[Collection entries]
== Segment start ==

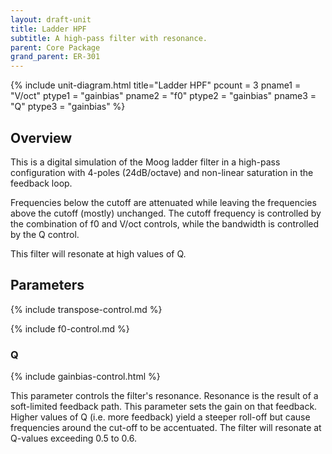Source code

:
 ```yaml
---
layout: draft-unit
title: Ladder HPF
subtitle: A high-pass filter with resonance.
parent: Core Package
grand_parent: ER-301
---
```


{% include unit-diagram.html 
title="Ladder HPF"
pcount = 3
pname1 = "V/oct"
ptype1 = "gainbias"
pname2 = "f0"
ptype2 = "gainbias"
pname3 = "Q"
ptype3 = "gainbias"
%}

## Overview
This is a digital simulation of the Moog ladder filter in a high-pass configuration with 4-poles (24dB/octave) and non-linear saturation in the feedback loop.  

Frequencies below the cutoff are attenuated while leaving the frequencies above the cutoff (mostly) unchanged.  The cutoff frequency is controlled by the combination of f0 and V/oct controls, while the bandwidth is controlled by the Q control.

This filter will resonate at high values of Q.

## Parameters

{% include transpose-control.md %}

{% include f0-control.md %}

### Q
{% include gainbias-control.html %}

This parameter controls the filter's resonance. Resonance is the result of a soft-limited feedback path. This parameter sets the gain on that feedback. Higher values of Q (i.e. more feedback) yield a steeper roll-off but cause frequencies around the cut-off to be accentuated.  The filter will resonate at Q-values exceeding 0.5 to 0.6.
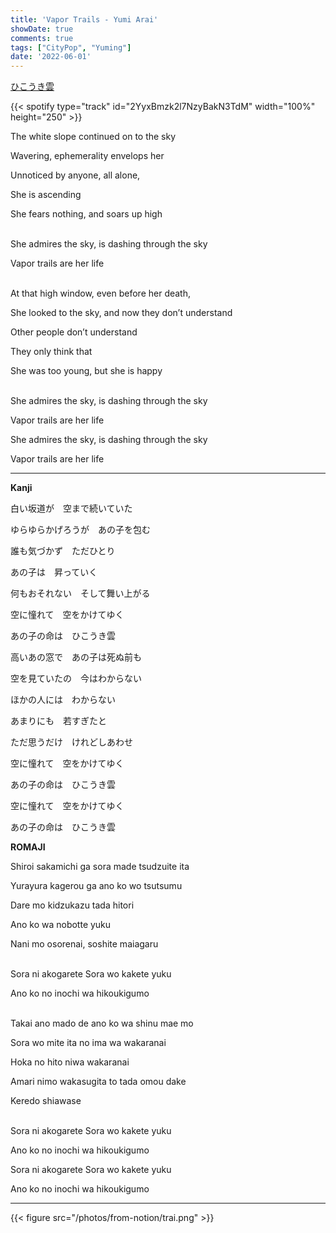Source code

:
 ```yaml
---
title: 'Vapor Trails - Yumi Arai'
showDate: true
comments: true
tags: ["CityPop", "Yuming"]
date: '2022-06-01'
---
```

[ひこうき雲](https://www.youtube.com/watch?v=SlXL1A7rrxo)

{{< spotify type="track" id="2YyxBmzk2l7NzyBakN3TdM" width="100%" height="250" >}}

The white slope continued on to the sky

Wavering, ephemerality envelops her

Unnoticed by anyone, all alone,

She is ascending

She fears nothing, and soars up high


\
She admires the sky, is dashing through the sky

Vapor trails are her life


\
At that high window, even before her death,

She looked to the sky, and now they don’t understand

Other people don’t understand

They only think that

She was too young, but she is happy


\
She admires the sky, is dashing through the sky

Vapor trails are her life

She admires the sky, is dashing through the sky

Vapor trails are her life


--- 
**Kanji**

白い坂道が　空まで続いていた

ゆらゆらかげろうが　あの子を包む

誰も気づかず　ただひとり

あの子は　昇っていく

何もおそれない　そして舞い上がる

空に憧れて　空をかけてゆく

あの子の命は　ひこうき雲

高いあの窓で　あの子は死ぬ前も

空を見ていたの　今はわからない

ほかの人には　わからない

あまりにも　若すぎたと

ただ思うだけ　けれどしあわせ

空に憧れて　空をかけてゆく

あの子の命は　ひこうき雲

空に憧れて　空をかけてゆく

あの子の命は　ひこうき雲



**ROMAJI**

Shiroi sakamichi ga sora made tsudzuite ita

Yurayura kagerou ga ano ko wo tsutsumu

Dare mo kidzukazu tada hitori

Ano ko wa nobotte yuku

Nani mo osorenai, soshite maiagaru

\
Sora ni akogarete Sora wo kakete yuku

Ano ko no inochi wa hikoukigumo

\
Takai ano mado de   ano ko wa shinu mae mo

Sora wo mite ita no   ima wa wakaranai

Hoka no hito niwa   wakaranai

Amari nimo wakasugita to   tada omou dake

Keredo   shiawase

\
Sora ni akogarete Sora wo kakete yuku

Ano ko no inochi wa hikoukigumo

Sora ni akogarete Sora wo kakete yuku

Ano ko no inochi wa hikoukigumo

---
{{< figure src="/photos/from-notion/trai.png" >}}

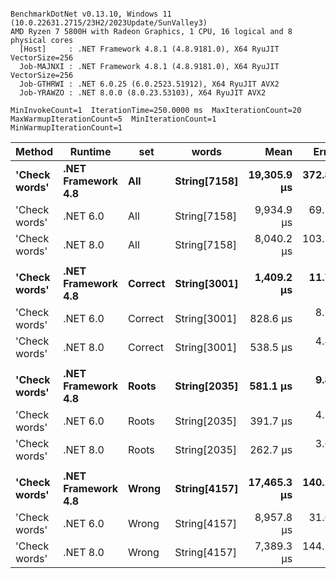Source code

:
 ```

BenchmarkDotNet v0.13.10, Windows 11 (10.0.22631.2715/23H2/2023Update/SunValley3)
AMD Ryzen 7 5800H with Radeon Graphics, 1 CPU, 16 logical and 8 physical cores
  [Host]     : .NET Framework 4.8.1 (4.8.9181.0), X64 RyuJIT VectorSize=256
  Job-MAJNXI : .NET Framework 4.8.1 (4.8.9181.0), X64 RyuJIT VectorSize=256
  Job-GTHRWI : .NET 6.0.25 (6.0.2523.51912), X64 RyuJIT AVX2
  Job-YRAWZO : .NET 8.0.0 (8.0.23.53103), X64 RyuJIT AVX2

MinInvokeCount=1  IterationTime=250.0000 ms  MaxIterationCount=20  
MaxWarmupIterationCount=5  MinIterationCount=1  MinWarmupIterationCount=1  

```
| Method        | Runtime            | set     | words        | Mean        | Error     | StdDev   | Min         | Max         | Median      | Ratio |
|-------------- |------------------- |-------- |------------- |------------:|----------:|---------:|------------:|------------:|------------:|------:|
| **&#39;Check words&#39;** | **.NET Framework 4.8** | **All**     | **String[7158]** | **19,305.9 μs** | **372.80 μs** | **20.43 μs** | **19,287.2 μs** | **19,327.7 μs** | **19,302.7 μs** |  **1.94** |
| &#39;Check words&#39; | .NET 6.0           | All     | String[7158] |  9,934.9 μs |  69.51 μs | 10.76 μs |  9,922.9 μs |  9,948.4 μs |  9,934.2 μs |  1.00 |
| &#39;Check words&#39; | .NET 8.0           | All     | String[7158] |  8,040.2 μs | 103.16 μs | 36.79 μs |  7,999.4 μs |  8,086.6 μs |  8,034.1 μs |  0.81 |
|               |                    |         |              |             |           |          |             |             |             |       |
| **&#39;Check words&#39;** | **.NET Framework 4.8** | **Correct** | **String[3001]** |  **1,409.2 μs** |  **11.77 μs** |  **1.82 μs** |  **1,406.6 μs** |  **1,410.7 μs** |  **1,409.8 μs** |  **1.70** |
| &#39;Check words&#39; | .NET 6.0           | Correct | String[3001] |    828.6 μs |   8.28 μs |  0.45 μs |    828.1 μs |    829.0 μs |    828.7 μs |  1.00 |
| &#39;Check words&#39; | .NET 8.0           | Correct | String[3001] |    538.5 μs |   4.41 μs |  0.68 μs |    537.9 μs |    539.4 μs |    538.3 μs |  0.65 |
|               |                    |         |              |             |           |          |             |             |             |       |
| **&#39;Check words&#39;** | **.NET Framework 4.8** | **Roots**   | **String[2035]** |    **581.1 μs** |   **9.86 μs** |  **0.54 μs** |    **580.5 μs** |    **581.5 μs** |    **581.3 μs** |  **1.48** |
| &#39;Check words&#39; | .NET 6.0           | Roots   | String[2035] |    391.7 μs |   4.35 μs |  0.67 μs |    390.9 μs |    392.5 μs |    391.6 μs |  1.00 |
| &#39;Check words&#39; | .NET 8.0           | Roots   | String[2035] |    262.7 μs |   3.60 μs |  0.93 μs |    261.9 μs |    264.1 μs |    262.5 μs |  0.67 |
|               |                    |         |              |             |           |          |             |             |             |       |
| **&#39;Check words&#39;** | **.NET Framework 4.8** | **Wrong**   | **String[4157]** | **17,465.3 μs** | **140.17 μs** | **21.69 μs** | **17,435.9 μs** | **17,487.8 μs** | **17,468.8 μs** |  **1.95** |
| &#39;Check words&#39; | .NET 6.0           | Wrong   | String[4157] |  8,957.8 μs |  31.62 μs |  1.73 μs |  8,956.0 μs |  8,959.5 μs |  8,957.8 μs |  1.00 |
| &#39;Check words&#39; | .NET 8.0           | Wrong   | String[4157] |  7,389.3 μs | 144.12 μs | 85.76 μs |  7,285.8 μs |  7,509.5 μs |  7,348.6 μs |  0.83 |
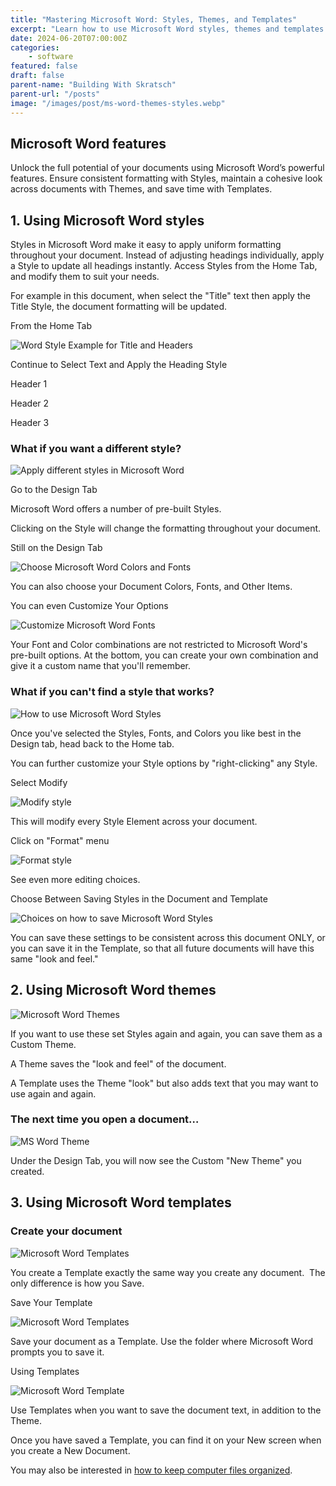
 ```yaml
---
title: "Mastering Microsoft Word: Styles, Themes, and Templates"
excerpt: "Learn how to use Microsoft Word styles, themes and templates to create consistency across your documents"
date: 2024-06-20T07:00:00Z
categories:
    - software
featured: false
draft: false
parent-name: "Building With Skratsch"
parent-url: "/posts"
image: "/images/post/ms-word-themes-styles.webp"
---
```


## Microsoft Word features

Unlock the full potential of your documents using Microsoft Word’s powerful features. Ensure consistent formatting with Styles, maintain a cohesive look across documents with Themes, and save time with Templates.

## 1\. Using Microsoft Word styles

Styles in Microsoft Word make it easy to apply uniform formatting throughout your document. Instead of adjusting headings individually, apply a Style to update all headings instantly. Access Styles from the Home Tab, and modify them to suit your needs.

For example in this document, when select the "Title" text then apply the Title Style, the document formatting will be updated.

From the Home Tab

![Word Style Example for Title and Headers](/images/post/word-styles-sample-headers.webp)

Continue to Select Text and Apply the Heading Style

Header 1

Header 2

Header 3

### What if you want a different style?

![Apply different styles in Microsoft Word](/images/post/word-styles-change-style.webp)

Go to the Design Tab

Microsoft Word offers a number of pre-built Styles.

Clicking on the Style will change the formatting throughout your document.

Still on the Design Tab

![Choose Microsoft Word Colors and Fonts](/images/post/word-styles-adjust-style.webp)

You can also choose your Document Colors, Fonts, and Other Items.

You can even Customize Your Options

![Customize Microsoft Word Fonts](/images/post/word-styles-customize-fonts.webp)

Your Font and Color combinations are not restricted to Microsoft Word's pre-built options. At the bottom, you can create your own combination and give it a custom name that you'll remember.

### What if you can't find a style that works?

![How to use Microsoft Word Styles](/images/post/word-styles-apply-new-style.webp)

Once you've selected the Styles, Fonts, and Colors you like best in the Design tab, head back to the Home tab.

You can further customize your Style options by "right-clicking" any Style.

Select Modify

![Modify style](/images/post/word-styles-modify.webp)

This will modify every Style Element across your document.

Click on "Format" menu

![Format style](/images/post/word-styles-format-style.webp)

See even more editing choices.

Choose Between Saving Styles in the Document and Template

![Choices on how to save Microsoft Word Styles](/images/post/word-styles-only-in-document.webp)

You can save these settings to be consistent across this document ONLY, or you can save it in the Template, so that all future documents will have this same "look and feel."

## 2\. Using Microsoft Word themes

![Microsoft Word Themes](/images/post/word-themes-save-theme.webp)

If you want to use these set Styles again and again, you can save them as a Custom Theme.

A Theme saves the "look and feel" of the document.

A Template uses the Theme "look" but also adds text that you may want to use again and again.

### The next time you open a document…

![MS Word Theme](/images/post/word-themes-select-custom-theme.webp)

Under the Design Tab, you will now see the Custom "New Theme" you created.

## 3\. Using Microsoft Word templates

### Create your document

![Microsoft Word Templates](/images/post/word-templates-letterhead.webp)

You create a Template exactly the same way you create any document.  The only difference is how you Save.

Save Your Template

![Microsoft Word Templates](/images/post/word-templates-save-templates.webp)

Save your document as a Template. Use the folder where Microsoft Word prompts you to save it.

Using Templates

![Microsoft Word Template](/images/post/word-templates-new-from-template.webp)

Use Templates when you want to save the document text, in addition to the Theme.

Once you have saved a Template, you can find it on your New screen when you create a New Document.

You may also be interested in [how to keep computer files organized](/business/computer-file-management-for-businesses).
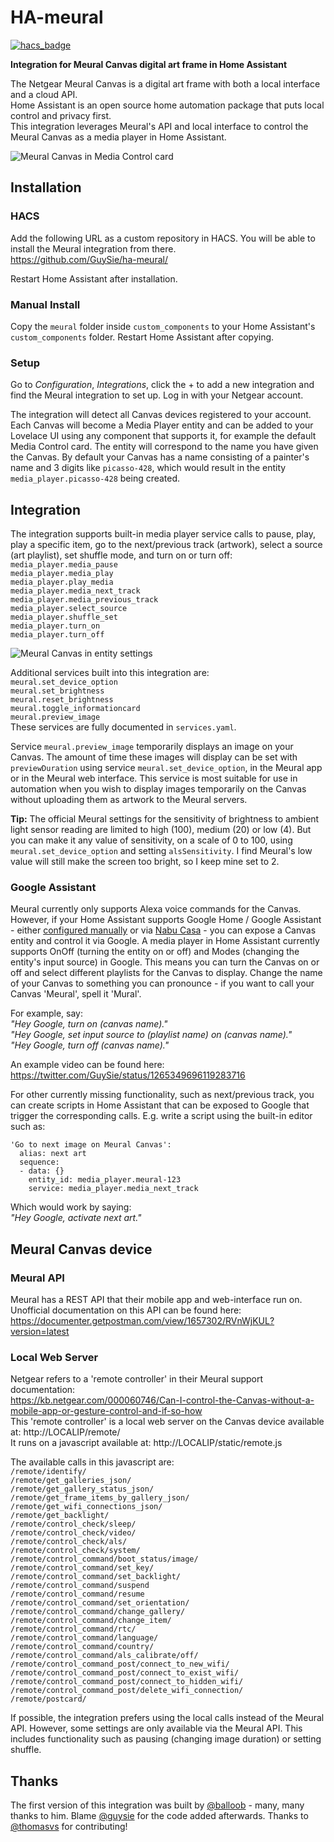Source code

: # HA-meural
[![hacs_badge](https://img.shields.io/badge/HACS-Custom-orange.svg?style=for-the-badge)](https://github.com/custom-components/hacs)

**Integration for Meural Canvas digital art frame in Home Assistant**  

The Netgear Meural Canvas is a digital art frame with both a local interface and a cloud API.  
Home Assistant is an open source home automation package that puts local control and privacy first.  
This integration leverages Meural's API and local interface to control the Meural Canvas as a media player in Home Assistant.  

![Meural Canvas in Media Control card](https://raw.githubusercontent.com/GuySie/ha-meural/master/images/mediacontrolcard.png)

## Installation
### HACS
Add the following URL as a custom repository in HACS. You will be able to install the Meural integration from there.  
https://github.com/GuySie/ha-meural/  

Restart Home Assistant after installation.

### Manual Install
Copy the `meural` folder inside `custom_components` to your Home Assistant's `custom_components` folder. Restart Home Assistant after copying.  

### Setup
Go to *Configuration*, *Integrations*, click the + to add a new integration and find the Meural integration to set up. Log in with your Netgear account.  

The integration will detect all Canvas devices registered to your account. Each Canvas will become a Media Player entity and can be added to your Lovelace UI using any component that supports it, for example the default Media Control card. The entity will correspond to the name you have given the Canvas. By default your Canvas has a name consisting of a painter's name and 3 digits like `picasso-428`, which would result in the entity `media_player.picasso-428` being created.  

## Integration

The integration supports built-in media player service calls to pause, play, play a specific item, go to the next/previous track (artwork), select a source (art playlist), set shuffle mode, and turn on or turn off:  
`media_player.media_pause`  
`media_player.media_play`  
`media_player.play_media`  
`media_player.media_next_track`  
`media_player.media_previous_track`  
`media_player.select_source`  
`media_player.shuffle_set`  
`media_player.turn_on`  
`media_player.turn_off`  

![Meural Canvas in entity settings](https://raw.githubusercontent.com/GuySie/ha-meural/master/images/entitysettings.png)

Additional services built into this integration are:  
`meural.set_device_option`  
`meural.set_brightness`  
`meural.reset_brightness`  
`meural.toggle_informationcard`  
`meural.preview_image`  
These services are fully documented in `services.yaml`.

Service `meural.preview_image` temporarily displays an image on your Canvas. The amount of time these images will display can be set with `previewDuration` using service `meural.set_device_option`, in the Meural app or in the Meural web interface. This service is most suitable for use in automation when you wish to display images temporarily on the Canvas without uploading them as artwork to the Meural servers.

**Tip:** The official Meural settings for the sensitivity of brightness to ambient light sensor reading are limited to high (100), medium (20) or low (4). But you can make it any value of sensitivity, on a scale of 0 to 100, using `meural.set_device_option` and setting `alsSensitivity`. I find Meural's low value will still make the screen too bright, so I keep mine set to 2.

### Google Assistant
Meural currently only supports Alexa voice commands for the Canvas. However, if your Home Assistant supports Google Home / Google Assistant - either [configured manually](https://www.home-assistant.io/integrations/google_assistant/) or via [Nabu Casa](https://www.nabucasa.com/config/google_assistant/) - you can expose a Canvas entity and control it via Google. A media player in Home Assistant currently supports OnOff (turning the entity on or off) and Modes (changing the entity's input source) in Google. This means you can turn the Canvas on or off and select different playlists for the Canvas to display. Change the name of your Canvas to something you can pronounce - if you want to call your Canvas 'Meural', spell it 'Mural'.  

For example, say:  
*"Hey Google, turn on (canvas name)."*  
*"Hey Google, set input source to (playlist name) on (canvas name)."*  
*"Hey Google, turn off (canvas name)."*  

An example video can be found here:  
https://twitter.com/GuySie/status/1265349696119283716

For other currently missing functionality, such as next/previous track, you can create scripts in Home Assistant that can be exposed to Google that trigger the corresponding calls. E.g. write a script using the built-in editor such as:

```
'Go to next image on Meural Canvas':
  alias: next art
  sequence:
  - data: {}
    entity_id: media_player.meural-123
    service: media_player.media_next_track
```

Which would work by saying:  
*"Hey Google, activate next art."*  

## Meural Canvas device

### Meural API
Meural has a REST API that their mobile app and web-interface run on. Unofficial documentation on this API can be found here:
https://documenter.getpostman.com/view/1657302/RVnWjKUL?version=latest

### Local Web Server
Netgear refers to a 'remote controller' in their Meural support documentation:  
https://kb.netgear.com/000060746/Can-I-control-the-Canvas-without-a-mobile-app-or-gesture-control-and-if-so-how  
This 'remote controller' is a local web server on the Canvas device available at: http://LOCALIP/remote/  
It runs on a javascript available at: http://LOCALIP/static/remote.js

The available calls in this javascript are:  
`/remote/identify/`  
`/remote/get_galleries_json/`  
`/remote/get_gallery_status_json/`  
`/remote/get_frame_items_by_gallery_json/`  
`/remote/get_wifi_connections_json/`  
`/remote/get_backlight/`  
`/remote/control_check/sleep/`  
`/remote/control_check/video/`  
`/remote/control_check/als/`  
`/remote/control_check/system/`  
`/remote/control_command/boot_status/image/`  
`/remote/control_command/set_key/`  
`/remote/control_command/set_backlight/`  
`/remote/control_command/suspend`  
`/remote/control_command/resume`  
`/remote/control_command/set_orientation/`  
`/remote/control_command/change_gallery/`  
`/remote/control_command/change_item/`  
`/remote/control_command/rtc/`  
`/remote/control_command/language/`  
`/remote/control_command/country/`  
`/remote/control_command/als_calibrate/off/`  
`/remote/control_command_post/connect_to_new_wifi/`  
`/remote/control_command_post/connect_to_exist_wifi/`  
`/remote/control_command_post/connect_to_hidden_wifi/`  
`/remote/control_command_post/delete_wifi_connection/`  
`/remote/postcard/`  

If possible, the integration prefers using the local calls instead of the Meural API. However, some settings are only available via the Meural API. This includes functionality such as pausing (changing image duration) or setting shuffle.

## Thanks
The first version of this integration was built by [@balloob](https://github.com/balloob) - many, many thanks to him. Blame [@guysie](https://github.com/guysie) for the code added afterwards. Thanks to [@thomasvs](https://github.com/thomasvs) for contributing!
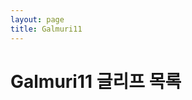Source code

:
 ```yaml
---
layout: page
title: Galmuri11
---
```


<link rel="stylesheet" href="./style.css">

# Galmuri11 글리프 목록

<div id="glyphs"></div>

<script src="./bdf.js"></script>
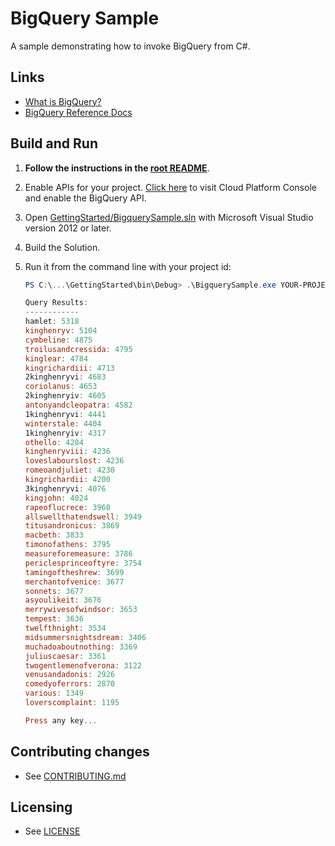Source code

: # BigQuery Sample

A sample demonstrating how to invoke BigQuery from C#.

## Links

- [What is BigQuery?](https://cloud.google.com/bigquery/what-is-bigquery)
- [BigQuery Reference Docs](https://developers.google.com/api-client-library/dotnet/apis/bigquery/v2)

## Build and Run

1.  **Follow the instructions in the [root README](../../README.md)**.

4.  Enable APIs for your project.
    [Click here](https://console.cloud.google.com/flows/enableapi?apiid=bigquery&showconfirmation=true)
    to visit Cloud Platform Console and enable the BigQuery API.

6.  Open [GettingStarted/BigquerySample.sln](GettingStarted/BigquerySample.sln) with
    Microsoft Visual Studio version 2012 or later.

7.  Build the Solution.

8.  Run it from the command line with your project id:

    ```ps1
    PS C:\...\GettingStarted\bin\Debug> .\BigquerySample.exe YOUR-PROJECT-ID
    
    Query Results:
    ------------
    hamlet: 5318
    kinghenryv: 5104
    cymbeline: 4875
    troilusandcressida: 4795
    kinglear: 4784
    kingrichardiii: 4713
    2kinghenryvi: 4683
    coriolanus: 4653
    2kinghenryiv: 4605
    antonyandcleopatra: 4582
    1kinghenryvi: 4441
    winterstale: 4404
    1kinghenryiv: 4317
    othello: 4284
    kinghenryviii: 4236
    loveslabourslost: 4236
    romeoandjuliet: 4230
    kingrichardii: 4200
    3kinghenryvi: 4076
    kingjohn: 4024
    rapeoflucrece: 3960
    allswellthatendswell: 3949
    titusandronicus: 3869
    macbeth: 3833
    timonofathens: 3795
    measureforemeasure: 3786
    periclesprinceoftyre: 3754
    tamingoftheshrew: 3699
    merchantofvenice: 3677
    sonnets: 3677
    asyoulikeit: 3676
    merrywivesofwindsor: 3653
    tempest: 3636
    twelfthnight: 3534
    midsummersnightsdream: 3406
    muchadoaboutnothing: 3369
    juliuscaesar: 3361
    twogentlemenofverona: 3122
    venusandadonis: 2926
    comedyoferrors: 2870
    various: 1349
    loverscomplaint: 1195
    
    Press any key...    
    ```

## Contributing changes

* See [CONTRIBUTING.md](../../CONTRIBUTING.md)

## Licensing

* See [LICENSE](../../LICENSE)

== Segment end ==

**EXERCISE INSTRUCTIONS:** Search the entries for the string "Colors" and collect each line that has it.

**SOLUTION TO THE PROBLEM:**
![Choose Microsoft Word Colors and Fonts](/images/post/word-styles-adjust-style.webp)
You can also choose your Document Colors, Fonts, and Other Items.
Once you've selected the Styles, Fonts, and Colors you like best in the Design tab, head back to the Home tab.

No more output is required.